Todavia, é importante sublinhar que,
tal como o texto supracitado sugere, havia distinção entre o escravo israelita
e o gentio. Pois, enquanto este podia ser vendido (Deuteronômio 21.14), aquele
a si mesmo vendia. No entanto, apesar dessa diferença, o escravo gentio, tal
como o israelita, gozava de uma série de benefícios. Um deles, inclusive,
funcionava como uma espécie de freio inibidor da violência dos patrões.
Porquanto, se alguém ferisse os olhos ou os dentes de um escravo, gentio ou
israelita, segundo a Lei, teria de libertá-lo (Êxodo 21.26, 27).
Há nesse texto, entretanto, uma
aparente contradição. Porquanto, nos versículos anteriores, a Bíblia diz que “se
alguém ferir a seu servo ou a sua serva com vara, e morrerem debaixo da sua mão,
certamente será castigado; porém, se ficarem vivos por um ou dois dias, não
será castigado, porque é seu dinheiro” (Êxodo 21.20,21). Tal afirmação, aos
olhos dos críticos, constitui uma prova cabal de que o escravo era considerado
uma coisa, e que, portanto, não tinha direitos. Afinal, embora a Lei previsse a
pena de morte para o assassinato (Gênesis 9.6), essa sentença não seria
aplicada a quem matasse seu escravo.
Contudo,
é possível perceber que o propósito do texto não é apontar o escravo como
mercadoria; afinal, no versículo 20, o agressor é punido. O fato de não ser
aplicada, nesse caso, a pena capital, não coisifica o escravo. Na verdade, a legislação
estava dando ao patrão o benefício da dúvida. Isto é, na situação hipotética
mencionada no texto, ele estaria disciplinando seu servo por alguma má ação,
mas sem a intenção de matar.
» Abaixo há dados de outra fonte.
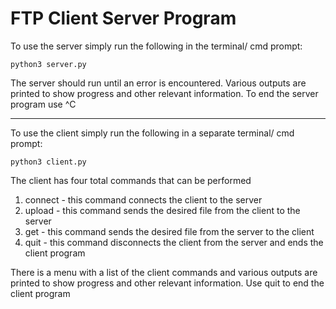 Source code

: # FTP Client Server Program
To use the server simply run the following in the terminal/ cmd prompt:

    python3 server.py

The server should run until an error is encountered. Various outputs are printed to show progress
and other relevant information. To end the server program use ^C

--------------------------------------------------------------------------------------------------------

To use the client simply run the following in a separate terminal/ cmd prompt:

    python3 client.py

The client has four total commands that can be performed
1. connect              - this command connects the client to the server
2. upload <filename>    - this command sends the desired file from the client to the server
3. get <filename>       - this command sends the desired file from the server to the client
4. quit                 - this command disconnects the client from the server and ends the client program

There is a menu with a list of the client commands and various outputs are printed to show progress
and other relevant information. Use quit to end the client program
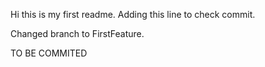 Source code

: Hi this is my first readme.
Adding this line to check commit.

Changed branch to FirstFeature.

TO BE COMMITED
Ou seja, o que está em vista é uma morte
acidental. Logo, não há contradição.
Outra evidência de que a condição do
escravo estrangeiro não era tão ruim quanto se pensa, é o fato de que podia
contrair matrimônio com os filhos de seu dono. Um exemplo disso é encontrado em
1Crônicas 2.34,35, onde relata-se que um escravo egípcio casou-se com a filha
de um israelita. Da mesma forma, em Êxodo 21.7-11, está prevista a
possibilidade de uma escrava casar-se com o filho do patrão, e gozar de todos
os direitos de uma filha (Êxodo 21.9).
A peculiaridade da escravidão praticada
pelo povo da Antiga Aliança salta aos nossos olhos, sobretudo, quando
verificamos que, além de todos os benefícios já mencionados, os escravos
podiam, inclusive, ter parte na herança de seu senhor: “O escravo prudente
dominará sobre o filho que causa vergonha e, entre os irmãos, terá parte na
herança” (Provérbios 17.1). Outrossim, era concedido ao escravo o privilégio
de, na ausência de filhos do patrão, ser o único herdeiro (Gênesis 15.3).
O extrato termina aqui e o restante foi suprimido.